“Good morning, everyone. On behalf of everyone at UNICEF, it’s a pleasure to join our partner to launch this report.
“The report is a reality check. A reminder of how far we’ve come, and how far we have to go.
“Our progress has been impressive.
“Since the launch of Every Woman Every Child, more than one billion children have been vaccinated.
“Under-five deaths are at an all-time low.
“Coverage of immunization, skilled birth attendants and access to safe drinking water reached over 80 per cent.
“Under five HIV infections have fallen by half.
“And 25 million child marriages have been prevented.
“All thanks to the many partners working under the Every Woman Every Child umbrella – from the Secretary-General, to our agency and civil society partners, to the governments and donors supporting our work.
“When we add these achievements to those in other areas critical to children’s lives – like child nutrition and education – the picture becomes clear: together, the world is heading in the right direction when it comes to child and maternal health and survival.
“The right direction. But at the wrong speed. Because our progress has been imperfect. Uneven. And not fast enough.
“Every 13 seconds, a newborn baby dies. Every hour, 33 women die during childbirth. And one million adolescents die each year from preventable causes.

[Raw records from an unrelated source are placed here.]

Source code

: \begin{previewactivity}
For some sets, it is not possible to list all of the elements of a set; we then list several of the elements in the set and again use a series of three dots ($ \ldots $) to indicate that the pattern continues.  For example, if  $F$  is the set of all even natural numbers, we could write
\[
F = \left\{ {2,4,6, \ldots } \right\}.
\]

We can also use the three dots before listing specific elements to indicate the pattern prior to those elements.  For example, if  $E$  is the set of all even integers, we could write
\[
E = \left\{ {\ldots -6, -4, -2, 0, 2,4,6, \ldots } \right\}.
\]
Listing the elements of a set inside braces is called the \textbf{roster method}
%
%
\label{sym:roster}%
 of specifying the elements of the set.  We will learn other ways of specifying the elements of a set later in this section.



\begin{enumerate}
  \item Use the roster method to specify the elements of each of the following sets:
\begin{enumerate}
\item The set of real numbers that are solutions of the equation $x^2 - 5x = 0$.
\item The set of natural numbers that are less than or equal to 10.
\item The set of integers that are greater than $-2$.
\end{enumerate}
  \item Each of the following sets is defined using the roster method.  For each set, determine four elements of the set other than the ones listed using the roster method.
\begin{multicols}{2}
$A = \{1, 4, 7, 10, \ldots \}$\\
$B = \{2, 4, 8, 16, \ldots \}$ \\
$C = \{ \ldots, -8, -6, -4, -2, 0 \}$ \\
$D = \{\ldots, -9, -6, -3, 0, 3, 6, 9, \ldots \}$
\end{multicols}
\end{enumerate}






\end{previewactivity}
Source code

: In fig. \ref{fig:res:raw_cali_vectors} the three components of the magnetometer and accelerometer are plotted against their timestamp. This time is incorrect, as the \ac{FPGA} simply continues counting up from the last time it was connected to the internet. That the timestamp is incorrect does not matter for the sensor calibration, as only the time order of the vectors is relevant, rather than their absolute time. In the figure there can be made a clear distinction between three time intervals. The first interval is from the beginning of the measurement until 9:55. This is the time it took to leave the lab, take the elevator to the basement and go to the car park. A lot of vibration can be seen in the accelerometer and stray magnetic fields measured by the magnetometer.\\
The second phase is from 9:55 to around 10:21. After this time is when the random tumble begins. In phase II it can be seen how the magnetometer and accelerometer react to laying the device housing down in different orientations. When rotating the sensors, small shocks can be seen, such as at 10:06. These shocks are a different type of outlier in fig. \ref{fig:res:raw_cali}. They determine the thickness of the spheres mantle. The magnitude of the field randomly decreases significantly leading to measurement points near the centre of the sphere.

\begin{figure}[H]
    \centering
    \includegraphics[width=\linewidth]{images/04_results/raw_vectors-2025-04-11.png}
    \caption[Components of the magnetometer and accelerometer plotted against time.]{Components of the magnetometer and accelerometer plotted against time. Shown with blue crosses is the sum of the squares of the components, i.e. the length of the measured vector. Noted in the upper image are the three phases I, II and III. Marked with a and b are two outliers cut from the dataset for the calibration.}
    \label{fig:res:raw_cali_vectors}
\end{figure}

“We must accelerate. We must do better. And we must do more – especially in those areas where over 80 per cent of these deaths are concentrated – sub-Saharan Africa and South Asia.
“While these trends pre-date the pandemic, we must face the fact that COVID-19 has added a new urgency to our work.
“The pandemic has put health systems under enormous strain. Millions of women and children are facing disruptions in routine services for immunization, disease treatment, and ante and postnatal care.
“In short – we must use this moment and this report as a rallying cry to every country to invest in women and children’s health. To re-imagine health systems that can truly reach every woman and every child, no matter who they are or where they live.
“First – UNICEF calls on world leaders to make bold investments in primary health care systems at the community level. Women and children must be able to access the services they need, where they live. These investments and actions will also bring us one step closer to our shared goal of universal health coverage. An essential ingredient in a better, fairer and healthier world.
“And second – these investments in health systems must also be matched by equally bold investments in all of the systems that support good health. Water, sanitation and hygiene. Nutrition and food systems. Education. Mental health. And social protections to help families make ends meet and invest in their families.
“The report we’re launching today shows that recovery, resilience and progress in health is possible.
“When we work together and help spark the political will to invest in the systems that support people’s health, we can drive achievements like the ones listed in this report.
“UNICEF stands ready to lend our expertise, experience and global reach across more than 190 countries to this important work.
“We look forward to continuing this journey together, and reimaging health systems that can truly support every woman and every child. Thank you.”